• _REQUIREMENT_
Find and copy each line of the data that includes "begin".

• _DATA PROVIDED_

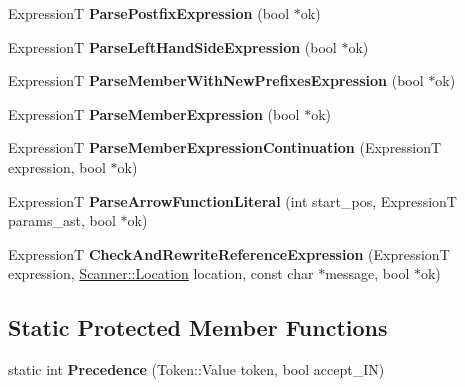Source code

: \begin{DoxyCompactItemize}
\item 
\hypertarget{classv8_1_1internal_1_1_parser_base_a27f3588ac2fa91f2b1294e1e8c4967bf}{}Expression\+T {\bfseries Parse\+Postfix\+Expression} (bool $\ast$ok)\label{classv8_1_1internal_1_1_parser_base_a27f3588ac2fa91f2b1294e1e8c4967bf}

\item 
\hypertarget{classv8_1_1internal_1_1_parser_base_afce2d0d50b1c2a0d6087b7134fe69e46}{}Expression\+T {\bfseries Parse\+Left\+Hand\+Side\+Expression} (bool $\ast$ok)\label{classv8_1_1internal_1_1_parser_base_afce2d0d50b1c2a0d6087b7134fe69e46}

\item 
\hypertarget{classv8_1_1internal_1_1_parser_base_acbec3a563e962bf70177bc590c0565fe}{}Expression\+T {\bfseries Parse\+Member\+With\+New\+Prefixes\+Expression} (bool $\ast$ok)\label{classv8_1_1internal_1_1_parser_base_acbec3a563e962bf70177bc590c0565fe}

\item 
\hypertarget{classv8_1_1internal_1_1_parser_base_af67cd0d7963766d93ab6aba4bf1f65b6}{}Expression\+T {\bfseries Parse\+Member\+Expression} (bool $\ast$ok)\label{classv8_1_1internal_1_1_parser_base_af67cd0d7963766d93ab6aba4bf1f65b6}

\item 
\hypertarget{classv8_1_1internal_1_1_parser_base_af4138e9f04dead10f8e938408c2e6e75}{}Expression\+T {\bfseries Parse\+Member\+Expression\+Continuation} (Expression\+T expression, bool $\ast$ok)\label{classv8_1_1internal_1_1_parser_base_af4138e9f04dead10f8e938408c2e6e75}

\item 
\hypertarget{classv8_1_1internal_1_1_parser_base_a3aaeafcd63f541bd63918df506a24e05}{}Expression\+T {\bfseries Parse\+Arrow\+Function\+Literal} (int start\+\_\+pos, Expression\+T params\+\_\+ast, bool $\ast$ok)\label{classv8_1_1internal_1_1_parser_base_a3aaeafcd63f541bd63918df506a24e05}

\item 
\hypertarget{classv8_1_1internal_1_1_parser_base_ab12a81cfc96cd77c26ac93039c224ec9}{}Expression\+T {\bfseries Check\+And\+Rewrite\+Reference\+Expression} (Expression\+T expression, \hyperlink{structv8_1_1internal_1_1_scanner_1_1_location}{Scanner\+::\+Location} location, const char $\ast$message, bool $\ast$ok)\label{classv8_1_1internal_1_1_parser_base_ab12a81cfc96cd77c26ac93039c224ec9}

\end{DoxyCompactItemize}
\subsection*{Static Protected Member Functions}
\begin{DoxyCompactItemize}
\item 
\hypertarget{classv8_1_1internal_1_1_parser_base_a1ef51a4dddedfda66da7d65ea33f82b2}{}static int {\bfseries Precedence} (Token\+::\+Value token, bool accept\+\_\+\+I\+N)\label{classv8_1_1internal_1_1_parser_base_a1ef51a4dddedfda66da7d65ea33f82b2}

\end{DoxyCompactItemize}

• _ANSWER SPACE_
: \begin{DoxyCompactItemize}
\begin{DoxyCompactItemize}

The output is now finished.